The air was warm, the sky blue, the water refreshingly cold. Not the
coldest Canadian lake I’ve swum in, but my third of the summer. We were at Lake
Rosseau on a glorious autumnal day with, interspersed among the evergreens, The
Colours running riot – glorious riot; thousands of maple leaves turning yellow,
then amber, then as red as the one on the Canadian flag – by the shoreline.
This is the heart of Cottage Country, and we were staying with Allison’s aunt
and uncle who own a cottage mere yards from the shore of the lake. Before we’d
headed north, I’d declared that I would swim in every lake we stayed by, and by
diving into Lake Rosseau I’d made it three out of a possible three.
I swam out from the dock with a powerful front-crawl,
which quickly turned into a leisurely front-crawl as my generally sedentary
lifestyle kicked in. I switched to back-stroke, my strongest stroke, and then
the breast-stroke, my weakest. I tried to see how long I could hold my breath
under water, and lasted around five seconds at a generous estimate. I was on
holiday – swimming in a lake somewhere in Ontario, without a care in the world.
As I made my way back to the dock, I could vaguely make
out the shapes of Allison and Uncle Bill standing on the dock.

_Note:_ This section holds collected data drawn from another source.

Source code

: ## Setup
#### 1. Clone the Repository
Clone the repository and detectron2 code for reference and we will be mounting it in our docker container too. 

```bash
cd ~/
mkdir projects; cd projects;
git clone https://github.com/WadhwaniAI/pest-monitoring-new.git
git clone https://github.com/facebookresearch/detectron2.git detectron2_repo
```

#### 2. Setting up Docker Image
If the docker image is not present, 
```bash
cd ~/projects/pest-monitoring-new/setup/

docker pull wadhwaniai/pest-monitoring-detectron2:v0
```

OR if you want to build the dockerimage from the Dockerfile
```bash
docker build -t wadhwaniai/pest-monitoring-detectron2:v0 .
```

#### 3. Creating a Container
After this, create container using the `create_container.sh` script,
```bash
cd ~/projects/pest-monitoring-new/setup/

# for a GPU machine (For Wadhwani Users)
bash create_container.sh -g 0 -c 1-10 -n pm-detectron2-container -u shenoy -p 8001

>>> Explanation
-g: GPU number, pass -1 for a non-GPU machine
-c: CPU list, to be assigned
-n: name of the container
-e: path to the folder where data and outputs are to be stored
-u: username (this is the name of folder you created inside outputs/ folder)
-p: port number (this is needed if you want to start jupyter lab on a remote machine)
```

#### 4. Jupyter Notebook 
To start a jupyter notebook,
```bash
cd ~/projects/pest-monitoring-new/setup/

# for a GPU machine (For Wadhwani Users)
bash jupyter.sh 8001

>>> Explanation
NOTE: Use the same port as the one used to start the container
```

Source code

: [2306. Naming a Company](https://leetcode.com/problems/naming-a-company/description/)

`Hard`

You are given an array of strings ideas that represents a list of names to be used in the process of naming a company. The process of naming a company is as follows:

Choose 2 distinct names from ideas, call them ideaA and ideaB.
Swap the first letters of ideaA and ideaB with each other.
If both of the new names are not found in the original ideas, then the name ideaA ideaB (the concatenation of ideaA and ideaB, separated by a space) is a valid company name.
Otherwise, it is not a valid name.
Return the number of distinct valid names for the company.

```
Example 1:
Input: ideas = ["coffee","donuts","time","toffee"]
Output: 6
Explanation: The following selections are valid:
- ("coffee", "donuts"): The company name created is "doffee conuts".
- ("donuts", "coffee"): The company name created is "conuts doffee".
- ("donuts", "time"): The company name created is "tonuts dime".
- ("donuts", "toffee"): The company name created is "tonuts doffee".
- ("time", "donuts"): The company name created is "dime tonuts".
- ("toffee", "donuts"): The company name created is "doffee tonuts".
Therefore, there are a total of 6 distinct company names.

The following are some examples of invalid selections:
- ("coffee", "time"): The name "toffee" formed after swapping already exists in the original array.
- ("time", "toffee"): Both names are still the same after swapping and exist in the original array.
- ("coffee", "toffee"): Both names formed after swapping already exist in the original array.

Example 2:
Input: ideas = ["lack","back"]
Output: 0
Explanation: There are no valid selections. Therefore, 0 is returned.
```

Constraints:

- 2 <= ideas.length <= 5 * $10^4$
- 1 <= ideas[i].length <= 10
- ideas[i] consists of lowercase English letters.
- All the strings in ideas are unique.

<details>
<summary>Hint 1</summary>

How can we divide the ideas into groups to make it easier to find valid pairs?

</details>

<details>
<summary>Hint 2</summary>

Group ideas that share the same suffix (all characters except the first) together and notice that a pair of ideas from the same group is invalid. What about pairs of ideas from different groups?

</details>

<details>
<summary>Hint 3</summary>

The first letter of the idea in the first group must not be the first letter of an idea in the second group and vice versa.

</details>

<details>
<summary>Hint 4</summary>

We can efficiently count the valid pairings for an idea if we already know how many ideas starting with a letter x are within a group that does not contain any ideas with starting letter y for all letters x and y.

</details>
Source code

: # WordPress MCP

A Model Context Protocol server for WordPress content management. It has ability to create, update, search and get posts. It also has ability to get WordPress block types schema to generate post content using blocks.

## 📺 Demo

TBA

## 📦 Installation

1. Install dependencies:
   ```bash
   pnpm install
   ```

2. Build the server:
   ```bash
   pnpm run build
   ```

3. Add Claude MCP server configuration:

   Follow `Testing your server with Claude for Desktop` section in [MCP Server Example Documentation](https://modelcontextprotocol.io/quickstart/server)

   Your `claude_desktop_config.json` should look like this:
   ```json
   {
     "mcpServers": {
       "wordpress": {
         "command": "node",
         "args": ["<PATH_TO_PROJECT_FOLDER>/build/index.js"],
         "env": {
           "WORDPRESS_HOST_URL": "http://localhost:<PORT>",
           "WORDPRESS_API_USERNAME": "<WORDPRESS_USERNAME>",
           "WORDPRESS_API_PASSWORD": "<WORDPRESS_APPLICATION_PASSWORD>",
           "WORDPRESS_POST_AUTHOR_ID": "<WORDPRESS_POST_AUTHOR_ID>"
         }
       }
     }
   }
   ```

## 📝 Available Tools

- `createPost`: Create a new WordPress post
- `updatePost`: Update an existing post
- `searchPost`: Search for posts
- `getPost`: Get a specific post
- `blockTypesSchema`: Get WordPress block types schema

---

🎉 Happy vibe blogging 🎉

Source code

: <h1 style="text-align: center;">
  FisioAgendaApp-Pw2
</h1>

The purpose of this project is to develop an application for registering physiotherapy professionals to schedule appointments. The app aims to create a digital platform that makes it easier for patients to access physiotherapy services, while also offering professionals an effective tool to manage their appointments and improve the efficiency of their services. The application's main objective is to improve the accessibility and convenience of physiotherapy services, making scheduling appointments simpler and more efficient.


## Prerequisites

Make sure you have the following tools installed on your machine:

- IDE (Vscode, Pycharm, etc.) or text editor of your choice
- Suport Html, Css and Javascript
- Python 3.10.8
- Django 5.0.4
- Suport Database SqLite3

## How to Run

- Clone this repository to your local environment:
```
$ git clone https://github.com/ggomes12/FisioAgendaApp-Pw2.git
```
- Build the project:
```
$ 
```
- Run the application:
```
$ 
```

I assumed that
they were watching me, the only one who’d wanted to swim in the lake in late
September. I was wrong.
Allison called out: “Nick, there’s a loon!”
I know, I thought. We’d seen two of them, one in striking
summer plumage with black head, striped neck and chequered back, the other in drab
winter dark grey and white. Probably a pair, given that, like swans, loons mate
for life. They were a hundred or so yards away from us as I’d taken a running
dive off the dock. It may have been autumn, but these summer visitors were
going nowhere fast; loons are among the last birds to fly south for the winter.
“There’s two loons out on the lake,” Uncle Bill had quipped, “and a third one’s
about to join them.”
While I tried to splutter a response, Allison called out
again: “He’s right behind you!”
Eh?
Turning around, I beheld through my myopia a
dark-coloured, duck-like object heading straight for me. As it came closer, its
dagger-like beak and large head identified itself to me as one of the loons;
the winter-plumaged one, who’d evidently decided to see who else was swimming
in the lake.
There I was. Getting very close to nature – just a few feet from one of the great symbols of the Canadian wilderness. Swimming alongside
a bird for whom swimming is a way of life.
It didn’t end there. As I got out of the lake, the loon continued
along by the side of the dock. Mike, Uncle Bill’s neighbour, caught sight of
him as he sauntered over to wish us good morning. He too was taken aback.
“What’s this? You got a pet loon now, Bill?”
His surprise was understandable. Most birds, and this
includes loons, have a healthy wariness of people, an ancestral memory that even
from a distance these are predators, to be avoided at all costs. This loon,
however, didn’t seem that bothered. He (or she) continued to swim around in the
shallows for a few minutes before doing the unthinkable. It got out of the
water.
Collectively, we gasped.
Unless they’re nesting (and
even then they’re very close to the water’s edge), the only time loons get out
of the water is when they’re taking off. They don’t wander onto the land –
their legs are so far back that they can only walk with difficulty; indeed, the
bird’s very name is a reference to this fact. Yet here was a loon getting out
of the water, and in very close proximity to four people. Two of whom have
spent many summers by the shores of Canadian lakes and seen countless loons,
but never out of the water.
We concluded that it had to be ill, but close-up it
looked fairly alert, shuffling itself around so it could face the water as the
rest of the family came out to have a look while Uncle Bill went to report a
sick loon to the animal protection people.
The loon, who in close proximity appeared to be going
through the moulting process, was still there, not minding the cars whizzing past
on the nearby road, when we went out for a boat-ride several hours later. When
we came back, though, it had gone – according to Mike, the animal protection
people had not showed up, so it must have simply swum away.
PS: This blog-post was subsequently re-posted on the Nature Conservancy
of Canada’s ‘Land Lines’
blog, which has some incredible stories about the natural world in Canada.